Keep the author | Zhang Zhen (Calvin) ali greetings native application platform, senior technical experts
In 2019, Alibaba’s core system is 100% cloud native, which perfectly supports the Singles’ Day promotion. The gesture of the cloud is very unusual, not only embrace Kubernetes, but also embrace Kubernetes as an opportunity to carry out a series of deep transformation of the operation and maintenance system.

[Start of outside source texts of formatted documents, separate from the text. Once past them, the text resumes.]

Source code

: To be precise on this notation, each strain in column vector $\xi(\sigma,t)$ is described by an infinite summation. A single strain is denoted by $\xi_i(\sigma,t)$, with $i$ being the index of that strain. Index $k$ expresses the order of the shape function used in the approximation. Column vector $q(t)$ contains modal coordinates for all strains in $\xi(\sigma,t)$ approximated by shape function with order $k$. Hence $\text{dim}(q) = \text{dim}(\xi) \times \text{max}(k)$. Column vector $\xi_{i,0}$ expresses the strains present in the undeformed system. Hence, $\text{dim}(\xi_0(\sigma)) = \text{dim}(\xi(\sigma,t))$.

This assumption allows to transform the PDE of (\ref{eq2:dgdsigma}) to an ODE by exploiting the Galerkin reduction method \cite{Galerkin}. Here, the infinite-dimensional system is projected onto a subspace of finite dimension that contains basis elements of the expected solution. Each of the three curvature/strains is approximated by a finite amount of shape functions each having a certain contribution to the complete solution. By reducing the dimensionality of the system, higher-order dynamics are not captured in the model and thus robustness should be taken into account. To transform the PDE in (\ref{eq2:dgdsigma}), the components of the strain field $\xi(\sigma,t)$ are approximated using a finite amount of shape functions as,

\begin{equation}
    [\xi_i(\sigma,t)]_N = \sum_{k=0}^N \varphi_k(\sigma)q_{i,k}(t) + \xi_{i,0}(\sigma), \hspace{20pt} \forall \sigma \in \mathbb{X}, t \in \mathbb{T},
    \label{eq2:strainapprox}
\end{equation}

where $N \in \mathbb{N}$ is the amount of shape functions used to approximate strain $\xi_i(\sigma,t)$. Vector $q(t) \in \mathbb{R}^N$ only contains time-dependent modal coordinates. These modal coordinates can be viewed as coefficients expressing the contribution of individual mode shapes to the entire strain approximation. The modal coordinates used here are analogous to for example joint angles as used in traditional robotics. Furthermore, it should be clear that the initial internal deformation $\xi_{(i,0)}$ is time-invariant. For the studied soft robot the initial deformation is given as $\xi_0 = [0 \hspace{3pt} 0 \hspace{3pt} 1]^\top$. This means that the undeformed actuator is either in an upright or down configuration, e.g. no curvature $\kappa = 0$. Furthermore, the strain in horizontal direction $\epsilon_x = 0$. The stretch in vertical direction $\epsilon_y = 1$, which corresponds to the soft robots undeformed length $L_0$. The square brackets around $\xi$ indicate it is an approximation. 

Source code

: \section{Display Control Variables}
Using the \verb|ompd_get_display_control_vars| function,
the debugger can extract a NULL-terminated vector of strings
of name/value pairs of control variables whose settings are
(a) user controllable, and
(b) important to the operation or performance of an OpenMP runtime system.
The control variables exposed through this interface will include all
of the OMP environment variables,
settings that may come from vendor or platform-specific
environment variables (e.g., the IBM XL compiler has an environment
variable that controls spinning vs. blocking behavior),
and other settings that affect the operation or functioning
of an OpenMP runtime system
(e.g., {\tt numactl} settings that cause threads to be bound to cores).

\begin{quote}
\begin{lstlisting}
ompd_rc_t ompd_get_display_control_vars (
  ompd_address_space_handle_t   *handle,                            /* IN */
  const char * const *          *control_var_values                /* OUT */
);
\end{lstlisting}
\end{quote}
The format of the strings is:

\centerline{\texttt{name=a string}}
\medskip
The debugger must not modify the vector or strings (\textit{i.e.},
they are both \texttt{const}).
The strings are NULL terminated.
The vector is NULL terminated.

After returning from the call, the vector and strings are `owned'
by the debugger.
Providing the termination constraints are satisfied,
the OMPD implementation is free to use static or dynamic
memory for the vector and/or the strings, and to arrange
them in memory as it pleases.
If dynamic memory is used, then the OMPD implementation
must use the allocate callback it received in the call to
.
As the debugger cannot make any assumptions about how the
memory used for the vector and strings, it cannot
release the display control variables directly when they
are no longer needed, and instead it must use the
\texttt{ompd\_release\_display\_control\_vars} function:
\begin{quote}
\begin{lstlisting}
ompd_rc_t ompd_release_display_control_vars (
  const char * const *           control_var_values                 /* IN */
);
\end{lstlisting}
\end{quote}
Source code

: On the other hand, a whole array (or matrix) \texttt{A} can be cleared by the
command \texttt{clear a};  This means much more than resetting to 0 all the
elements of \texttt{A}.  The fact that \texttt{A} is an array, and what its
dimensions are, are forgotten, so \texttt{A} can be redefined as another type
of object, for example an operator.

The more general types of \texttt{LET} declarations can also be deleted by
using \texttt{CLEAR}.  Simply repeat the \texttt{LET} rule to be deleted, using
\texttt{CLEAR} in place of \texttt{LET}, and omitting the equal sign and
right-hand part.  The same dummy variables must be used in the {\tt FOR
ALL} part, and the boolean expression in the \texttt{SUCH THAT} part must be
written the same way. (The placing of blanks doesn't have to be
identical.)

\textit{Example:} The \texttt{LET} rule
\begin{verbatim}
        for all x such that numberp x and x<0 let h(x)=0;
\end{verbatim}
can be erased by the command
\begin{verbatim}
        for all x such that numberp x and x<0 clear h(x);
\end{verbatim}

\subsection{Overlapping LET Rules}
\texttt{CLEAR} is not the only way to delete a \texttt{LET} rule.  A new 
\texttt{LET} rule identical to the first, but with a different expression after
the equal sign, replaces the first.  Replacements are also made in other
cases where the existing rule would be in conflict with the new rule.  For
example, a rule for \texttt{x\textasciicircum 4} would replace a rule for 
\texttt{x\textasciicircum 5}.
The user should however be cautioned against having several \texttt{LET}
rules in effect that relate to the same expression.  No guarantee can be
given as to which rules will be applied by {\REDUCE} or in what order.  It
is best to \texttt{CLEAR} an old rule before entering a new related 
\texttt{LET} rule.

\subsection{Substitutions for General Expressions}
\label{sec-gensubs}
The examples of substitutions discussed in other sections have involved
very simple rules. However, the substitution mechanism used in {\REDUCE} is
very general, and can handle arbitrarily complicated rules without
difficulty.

As the best practice of cloud native, Kubernetes has become the de facto container choreography engine standard. The landing of Kubernetes in Alibaba Group mainly experienced four stages:
-
R&d and exploration: In the second half of 2017, Alibaba Group began to try to use Kubernetes API to transform the internal research platform, and began to transform the application delivery link to adapt to Kubernetes;
-
Preliminary gray scale: In the second half of 2018, Alibaba Group and Ant Financial jointly invested in the research and development of Kubernetes technology ecology, striving to replace the internal research platform with Kubernetes, realizing small-scale verification and supporting part of the traffic of Double 11 in that year;
-
Cloud gray scale: Alibaba economy began to carry out a comprehensive cloud transformation at the beginning of 2019. Alibaba Group redesigned Kubernetes landing plan to adapt to the cloud environment and transform backward operation and maintenance habits, and completed the small-scale verification of cloud machine room before 618.
-
Large-scale implementation: After June 18, 2019, Alibaba Group started to comprehensively promote the implementation of Kubernetes. Before the promotion, it completed the goal of all core applications running on Kubernetes, and perfectly supported the Double 11 exam.

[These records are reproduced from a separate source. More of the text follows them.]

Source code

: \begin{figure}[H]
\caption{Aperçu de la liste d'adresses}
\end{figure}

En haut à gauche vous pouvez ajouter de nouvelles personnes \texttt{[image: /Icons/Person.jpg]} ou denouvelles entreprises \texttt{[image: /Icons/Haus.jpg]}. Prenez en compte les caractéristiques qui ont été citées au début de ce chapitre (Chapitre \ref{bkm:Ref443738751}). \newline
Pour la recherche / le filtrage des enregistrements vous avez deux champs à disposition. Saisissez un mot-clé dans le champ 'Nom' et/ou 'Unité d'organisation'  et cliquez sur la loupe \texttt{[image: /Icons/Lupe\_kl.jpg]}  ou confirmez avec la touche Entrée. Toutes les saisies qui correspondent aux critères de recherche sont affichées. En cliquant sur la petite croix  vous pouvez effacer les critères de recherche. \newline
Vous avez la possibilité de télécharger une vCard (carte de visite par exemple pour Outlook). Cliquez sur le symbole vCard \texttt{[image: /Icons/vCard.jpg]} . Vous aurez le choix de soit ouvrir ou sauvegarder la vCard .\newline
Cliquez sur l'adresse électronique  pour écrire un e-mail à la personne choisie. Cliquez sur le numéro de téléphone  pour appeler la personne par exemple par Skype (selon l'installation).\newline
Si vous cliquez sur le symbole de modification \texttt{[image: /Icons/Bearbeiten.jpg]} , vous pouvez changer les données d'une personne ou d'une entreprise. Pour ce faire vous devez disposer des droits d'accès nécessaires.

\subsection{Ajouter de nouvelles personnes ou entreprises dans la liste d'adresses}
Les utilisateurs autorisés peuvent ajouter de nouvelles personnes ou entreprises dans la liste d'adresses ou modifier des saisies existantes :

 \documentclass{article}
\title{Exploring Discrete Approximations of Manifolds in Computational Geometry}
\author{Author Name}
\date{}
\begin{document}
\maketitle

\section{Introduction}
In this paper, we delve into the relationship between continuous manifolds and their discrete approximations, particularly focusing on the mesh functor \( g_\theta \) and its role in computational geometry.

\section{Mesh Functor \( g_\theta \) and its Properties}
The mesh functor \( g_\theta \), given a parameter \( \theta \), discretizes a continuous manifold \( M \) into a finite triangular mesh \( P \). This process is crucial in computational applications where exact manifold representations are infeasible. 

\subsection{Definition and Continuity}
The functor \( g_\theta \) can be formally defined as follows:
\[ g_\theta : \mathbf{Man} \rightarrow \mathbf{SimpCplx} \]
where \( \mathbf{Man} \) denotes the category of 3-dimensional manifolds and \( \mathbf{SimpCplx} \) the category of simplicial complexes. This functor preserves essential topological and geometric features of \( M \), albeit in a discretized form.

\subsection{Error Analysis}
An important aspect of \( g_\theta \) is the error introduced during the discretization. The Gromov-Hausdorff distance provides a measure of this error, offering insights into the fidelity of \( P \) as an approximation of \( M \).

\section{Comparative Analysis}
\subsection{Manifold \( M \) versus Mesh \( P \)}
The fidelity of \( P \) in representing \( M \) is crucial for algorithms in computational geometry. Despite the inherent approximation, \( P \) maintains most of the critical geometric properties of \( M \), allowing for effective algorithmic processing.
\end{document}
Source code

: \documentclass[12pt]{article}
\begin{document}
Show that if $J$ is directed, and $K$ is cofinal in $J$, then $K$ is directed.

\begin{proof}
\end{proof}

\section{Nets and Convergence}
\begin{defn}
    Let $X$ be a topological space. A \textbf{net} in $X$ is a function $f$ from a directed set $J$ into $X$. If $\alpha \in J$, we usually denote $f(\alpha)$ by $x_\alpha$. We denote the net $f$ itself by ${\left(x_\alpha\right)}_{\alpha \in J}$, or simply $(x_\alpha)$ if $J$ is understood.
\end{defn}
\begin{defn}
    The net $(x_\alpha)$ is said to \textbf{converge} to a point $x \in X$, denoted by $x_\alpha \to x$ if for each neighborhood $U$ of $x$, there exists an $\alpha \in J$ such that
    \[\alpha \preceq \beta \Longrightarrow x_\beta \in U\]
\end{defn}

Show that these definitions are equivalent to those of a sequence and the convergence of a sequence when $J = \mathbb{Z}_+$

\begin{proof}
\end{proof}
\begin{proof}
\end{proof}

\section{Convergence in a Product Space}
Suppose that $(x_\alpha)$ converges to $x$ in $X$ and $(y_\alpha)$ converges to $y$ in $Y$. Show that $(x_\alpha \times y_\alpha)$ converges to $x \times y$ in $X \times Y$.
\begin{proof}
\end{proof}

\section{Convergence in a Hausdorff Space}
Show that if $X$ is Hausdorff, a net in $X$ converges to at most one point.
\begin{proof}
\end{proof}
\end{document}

In the practice of these years, a question always haunts the minds of all architects: Under such a large and complex business as Alibaba, a large number of traditional operation and maintenance habits and the operation and maintenance system supporting these habits are left behind. What should Kubernetes insist on when landing? What to compromise? What to change?

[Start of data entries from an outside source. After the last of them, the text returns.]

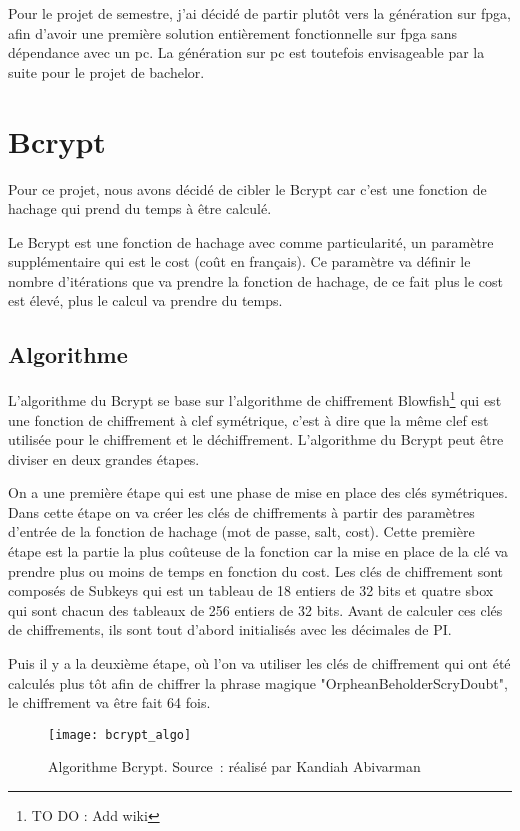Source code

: Pour le projet de semestre, j'ai décidé de partir plutôt vers la génération sur \gls{fpga}, afin d'avoir une première solution entièrement fonctionnelle sur \gls{fpga} sans dépendance avec un \gls{pc}. La génération sur \gls{pc} est toutefois envisageable par la suite pour le projet de bachelor.

\section{Bcrypt}

Pour ce projet, nous avons décidé de cibler le Bcrypt car c'est une fonction de hachage qui prend du temps à être calculé. 

Le Bcrypt est une fonction de hachage avec comme particularité, un paramètre supplémentaire qui est le cost (coût en français). Ce paramètre va définir le nombre d'itérations que va prendre la fonction de hachage, de ce fait plus le cost est élevé, plus le calcul va prendre du temps.

\subsection{Algorithme}

L'algorithme du Bcrypt se base sur l'algorithme de chiffrement Blowfish\footnote{TO DO : Add wiki} qui est une fonction de chiffrement à clef symétrique, c'est à dire que la même clef est utilisée pour le chiffrement et le déchiffrement. L'algorithme du Bcrypt peut être diviser en deux grandes étapes.

On a une première étape qui est une phase de mise en place des clés symétriques. Dans cette étape on va créer les clés de chiffrements à partir des paramètres d'entrée de la fonction de hachage (mot de passe, salt, cost). Cette première étape est la partie la plus coûteuse de la fonction car la mise en place de la clé va prendre plus ou moins de temps en fonction du cost. Les clés de chiffrement sont composés de Subkeys qui est un tableau de 18 entiers de 32 bits et quatre \gls{sbox} qui sont chacun des tableaux de 256 entiers de 32 bits. Avant de calculer ces clés de chiffrements, ils sont tout d'abord initialisés avec les décimales de PI.

Puis il y a la deuxième étape, où l'on va utiliser les clés de chiffrement qui ont été calculés plus tôt afin de chiffrer la phrase magique "OrpheanBeholderScryDoubt", le chiffrement va être fait 64 fois.

\begin{figure}[tbph!]
	\centering
	\texttt{[image: bcrypt\_algo]}
	\caption[Algorithme Bcrypt]{Algorithme Bcrypt. Source : réalisé par Kandiah Abivarman}
	\label{fig:bcrypt_algo}
\end{figure}

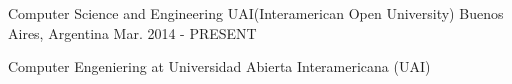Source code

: 

\begin{cventries}

  \cventry
    {Computer Science and Engineering} %
    {UAI(Interamerican Open University)} %
    {Buenos Aires, Argentina} %
    {Mar. 2014 - PRESENT} %
    {
      \begin{cvitems}
        Computer Engeniering at Universidad Abierta Interamericana (UAI)
      \end{cvitems}
    }

\end{cventries}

This article will share Alibaba’s thoughts on these issues in recent years. The answer is obvious: embrace Kubernetes itself is not the goal, but by embracing Kubernetes leveraging business cloud native transformation, through the ability of Kubernetes, governance of the traditional operation and maintenance system under the chronic diseases, release the ability of cloud flexibility, for business application delivery unbound speed.
In alibaba’s Implementation of Kubernetes, we pay attention to the following key cloud native transformation:
Facing the final state transformation
Under alibaba’s traditional operation and maintenance system, application changes are completed by PaaS by creating work orders, initiating workflow, and then initiating changes to container platform one by one.
When an application is published, PaaS finds all containers related to the application from the database and sends a change to the container platform to modify the container image for each container. Each change is actually a workflow that involves pulling images, stopping old containers, and creating new ones. Whenever an error or timeout occurs in the workflow, PaaS is required to retry. Generally speaking, to ensure that the work order is completed in a timely manner, the retry is performed only for several times. After several retry failures, manual processing is required.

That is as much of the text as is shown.